• [TRY IT]
In the listing below, pick out lines with "each".
—————
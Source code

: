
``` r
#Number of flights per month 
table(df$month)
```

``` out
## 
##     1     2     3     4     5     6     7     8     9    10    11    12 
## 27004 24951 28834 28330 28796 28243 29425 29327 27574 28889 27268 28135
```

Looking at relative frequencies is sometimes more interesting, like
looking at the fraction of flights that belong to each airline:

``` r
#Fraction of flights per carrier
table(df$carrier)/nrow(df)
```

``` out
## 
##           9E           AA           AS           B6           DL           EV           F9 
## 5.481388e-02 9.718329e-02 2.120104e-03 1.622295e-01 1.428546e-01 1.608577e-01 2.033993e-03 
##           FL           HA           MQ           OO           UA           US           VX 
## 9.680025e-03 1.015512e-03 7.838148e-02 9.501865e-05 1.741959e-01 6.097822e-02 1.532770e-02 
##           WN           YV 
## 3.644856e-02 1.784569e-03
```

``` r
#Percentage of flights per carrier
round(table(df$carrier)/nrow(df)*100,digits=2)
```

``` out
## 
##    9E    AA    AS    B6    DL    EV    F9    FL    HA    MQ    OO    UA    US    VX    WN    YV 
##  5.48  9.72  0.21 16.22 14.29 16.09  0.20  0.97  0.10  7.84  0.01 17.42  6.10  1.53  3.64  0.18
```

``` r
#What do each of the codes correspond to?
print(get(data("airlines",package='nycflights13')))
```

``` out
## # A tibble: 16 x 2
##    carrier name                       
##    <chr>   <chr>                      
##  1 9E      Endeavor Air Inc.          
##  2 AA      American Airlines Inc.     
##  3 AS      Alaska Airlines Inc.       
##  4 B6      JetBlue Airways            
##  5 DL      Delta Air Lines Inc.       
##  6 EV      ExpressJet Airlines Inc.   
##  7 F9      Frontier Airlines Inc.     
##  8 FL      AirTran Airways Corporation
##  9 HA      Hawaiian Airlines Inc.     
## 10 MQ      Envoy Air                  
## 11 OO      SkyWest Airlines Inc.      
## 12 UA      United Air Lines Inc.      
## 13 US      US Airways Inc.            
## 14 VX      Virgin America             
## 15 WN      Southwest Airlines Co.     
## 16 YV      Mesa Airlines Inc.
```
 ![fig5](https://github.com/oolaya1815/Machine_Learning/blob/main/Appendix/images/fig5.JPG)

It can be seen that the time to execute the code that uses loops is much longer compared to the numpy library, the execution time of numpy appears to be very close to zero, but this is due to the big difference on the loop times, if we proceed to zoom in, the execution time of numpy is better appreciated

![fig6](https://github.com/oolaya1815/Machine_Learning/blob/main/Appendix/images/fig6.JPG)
—————
• [RESPONSE AREA]
looking at the fraction of flights that belong to each airline:
#What do each of the codes correspond to?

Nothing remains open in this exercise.